Problem requirements >>
Return nothing except the lines from the one that contains "uč.st. 74, 75)" through the end of the material below, each exactly as given.

#####

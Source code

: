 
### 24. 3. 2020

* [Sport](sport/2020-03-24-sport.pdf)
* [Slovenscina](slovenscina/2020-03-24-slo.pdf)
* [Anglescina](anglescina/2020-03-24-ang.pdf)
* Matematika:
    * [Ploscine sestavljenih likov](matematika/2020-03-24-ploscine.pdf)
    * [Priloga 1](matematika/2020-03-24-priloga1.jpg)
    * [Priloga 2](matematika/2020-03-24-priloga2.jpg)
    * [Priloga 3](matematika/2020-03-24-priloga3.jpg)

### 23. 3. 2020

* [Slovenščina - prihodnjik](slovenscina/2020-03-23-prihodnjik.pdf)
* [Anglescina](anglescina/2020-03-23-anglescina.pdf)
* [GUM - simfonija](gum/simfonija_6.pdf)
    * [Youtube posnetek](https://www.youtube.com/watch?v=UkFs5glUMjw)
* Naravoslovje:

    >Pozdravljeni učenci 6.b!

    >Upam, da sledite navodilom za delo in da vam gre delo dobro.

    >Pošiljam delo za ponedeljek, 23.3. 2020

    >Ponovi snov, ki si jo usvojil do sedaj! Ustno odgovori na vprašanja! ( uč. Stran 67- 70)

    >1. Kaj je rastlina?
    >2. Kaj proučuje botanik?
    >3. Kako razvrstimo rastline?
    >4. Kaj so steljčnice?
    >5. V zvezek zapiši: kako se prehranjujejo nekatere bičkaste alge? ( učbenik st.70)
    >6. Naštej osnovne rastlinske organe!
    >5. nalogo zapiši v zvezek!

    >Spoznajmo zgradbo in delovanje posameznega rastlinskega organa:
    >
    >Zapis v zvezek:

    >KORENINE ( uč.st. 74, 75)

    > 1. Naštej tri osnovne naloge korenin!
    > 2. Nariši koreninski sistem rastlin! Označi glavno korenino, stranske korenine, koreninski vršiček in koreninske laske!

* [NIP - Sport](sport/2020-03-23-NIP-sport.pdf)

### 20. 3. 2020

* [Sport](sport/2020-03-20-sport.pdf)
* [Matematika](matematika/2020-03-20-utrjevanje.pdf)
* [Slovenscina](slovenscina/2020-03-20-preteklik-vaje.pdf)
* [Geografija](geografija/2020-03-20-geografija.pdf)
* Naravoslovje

#####

Answer below >>
    >KORENINE ( uč.st. 74, 75)

    > 1. Naštej tri osnovne naloge korenin!
    > 2. Nariši koreninski sistem rastlin! Označi glavno korenino, stranske korenine, koreninski vršiček in koreninske laske!

* [NIP - Sport](sport/2020-03-23-NIP-sport.pdf)

### 20. 3. 2020

* [Sport](sport/2020-03-20-sport.pdf)
* [Matematika](matematika/2020-03-20-utrjevanje.pdf)
* [Slovenscina](slovenscina/2020-03-20-preteklik-vaje.pdf)
* [Geografija](geografija/2020-03-20-geografija.pdf)
* Naravoslovje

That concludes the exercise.